The Mysterious Matter: Dark Matter

According to the renowned astrophysicist, Neil deGrasse Tyson, there appears to be an unknown substance in the universe that affects gravity--dark matter. Tyson claims that physicists have known about the mysterious matter since the 1930s, and they cannot decipher what this thing is. The word itself--dark matter--can be a misnomer because the thing might not even be matter. Tyson says that it should be named "Fred or some other word that has no meaning" (I paraphrase loosely and I'm sorry if your name is Fred) because scientists truly do not what that mysterious thing that alters gravity is. 

I don't know the specific equations that astrophysicists use; however, they do calculations--probably calculating galaxies and planets' movements in space--and they need an added substance to correctly map the universe's gravity. 

Clearly, scientists do not know what dark matter is, but that's the beauty of science; scientists can hypothesize what this substance is or where it comes from. The most intriguing theory--I think-- is the one that relates to String Theory. In String Theory, there is a possibility that there is something bigger than the universe which is known as the multiverse.
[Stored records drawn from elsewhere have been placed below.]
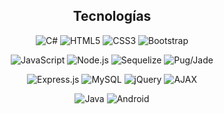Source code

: <h2 align="center">Tecnologías</h2>
<p align="center">
  <img src="https://img.shields.io/badge/-C%23-239120?style=flat&logo=c-sharp&logoColor=white" alt="C#" />
  <img src="https://img.shields.io/badge/-HTML5-E34F26?style=flat&logo=html5&logoColor=white" alt="HTML5" />
  <img src="https://img.shields.io/badge/-CSS3-1572B6?style=flat&logo=css3&logoColor=white" alt="CSS3" />
  <img src="https://img.shields.io/badge/-Bootstrap-563D7C?style=flat&logo=bootstrap&logoColor=white" alt="Bootstrap" />
</p>
<p align="center">
  <img src="https://img.shields.io/badge/-JavaScript-F7DF1E?style=flat-square&logo=javascript&logoColor=black" alt="JavaScript" />
  <img src="https://img.shields.io/badge/-Node.js-43853D?style=flat&logo=node.js&logoColor=white" alt="Node.js" />
  <img src="https://img.shields.io/badge/-Sequelize-52B0E7?style=flat&logo=sequelize&logoColor=white" alt="Sequelize" />
  <img src="https://img.shields.io/badge/-Pug/Jade-A86454?style=flat&logo=pug&logoColor=white" alt="Pug/Jade" />
</p>
<p align="center">
  <img src="https://img.shields.io/badge/-Express.js-000000?style=flat&logo=express&logoColor=white" alt="Express.js" />
  <img src="https://img.shields.io/badge/-MySQL-4479A1?style=flat&logo=mysql&logoColor=white" alt="MySQL" />
  <img src="https://img.shields.io/badge/-jQuery-0769AD?style=flat&logo=jquery&logoColor=white" alt="jQuery" />
  <img src="https://img.shields.io/badge/-AJAX-0769AD?style=flat&logo=ajax&logoColor=white" alt="AJAX" />
</p>
<p align="center">
  <img src="https://img.shields.io/badge/-Java-007396?style=flat&logo=java&logoColor=white" alt="Java" />
  <img src="https://img.shields.io/badge/-Android-green?style=flat&logo=android&logoColor=white" alt="Android" />
</p>
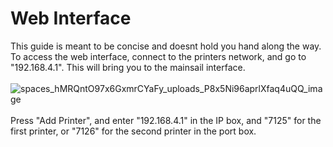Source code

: # Web Interface
This guide is meant to be concise and doesnt hold you hand along the way.
<br>
To access the web interface, connect to the printers network, and go to "192.168.4.1". This will bring you to the mainsail interface. 
<br><br>
![spaces_hMRQntO97x6GxmrCYaFy_uploads_P8x5Ni96aprlXfaq4uQQ_image](https://github.com/EAMalyshev/BVHS-Cura/assets/155656835/e801c308-8ddb-4da3-915c-2377f4ed5fac)
<br><br>
Press "Add Printer", and enter "192.168.4.1" in the IP box, and "7125" for the first printer, or "7126" for the second printer  in the port box.
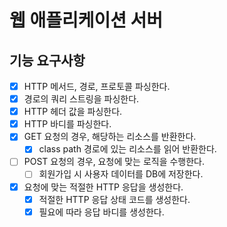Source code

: # 웹 애플리케이션 서버

## 기능 요구사항
- [x] HTTP 메서드, 경로, 프로토콜 파싱한다.
- [x] 경로의 쿼리 스트링을 파싱한다.
- [x] HTTP 헤더 값을 파싱한다.
- [x] HTTP 바디를 파싱한다.
- [x] GET 요청의 경우, 해당하는 리소스를 반환한다.
  - [x] class path 경로에 있는 리소스를 읽어 반환한다.
- [ ] POST 요청의 경우, 요청에 맞는 로직을 수행한다.
  - [ ] 회원가입 시 사용자 데이터를 DB에 저장한다.
- [x] 요청에 맞는 적절한 HTTP 응답을 생성한다.
  - [x] 적절한 HTTP 응답 상태 코드를 생성한다.
  - [x] 필요에 따라 응답 바디를 생성한다.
The multiverse is pretty self-explanatory; it's a place where multiple universes exist and possibly collide. Tyson also argues that this is a valid possibility due to human history. In history, humans have made the false assumption that earth is the largest existing body; however, humans have begun realizing that there are other planets that are sporadically placed in the sky. Humans expanded the universe from earth to its counterparts, planets. It doesn't end there; humans discovered they lived in a galaxy--for sure that's the largest thing in universe, right?. Nope. They, then, discovered there are accompanying galaxies which humans now know this is the known universe. Therefore, there is a possibility that the universe is the limited view that humans see and that there is a larger place than the universe--the mulitverse. Now imagine all these multiple universes as individual bubbles. If these bubbles collide, they create an odd shape such as mickey mouse's head. This leads astrophysicists to hypothesize that the universe is colliding with another universe which causes there to be extra gravity. In String Theory, there is a chance that gravity--or gravitons--leaves from one universe and enters the other. This explains the dark matter issue, but that is not the most interesting part of the theory. If this theory is true, that means there exists another universe and makes humans ponder on how big is this place that humans live in. It truly will make any individual feel small--literally. 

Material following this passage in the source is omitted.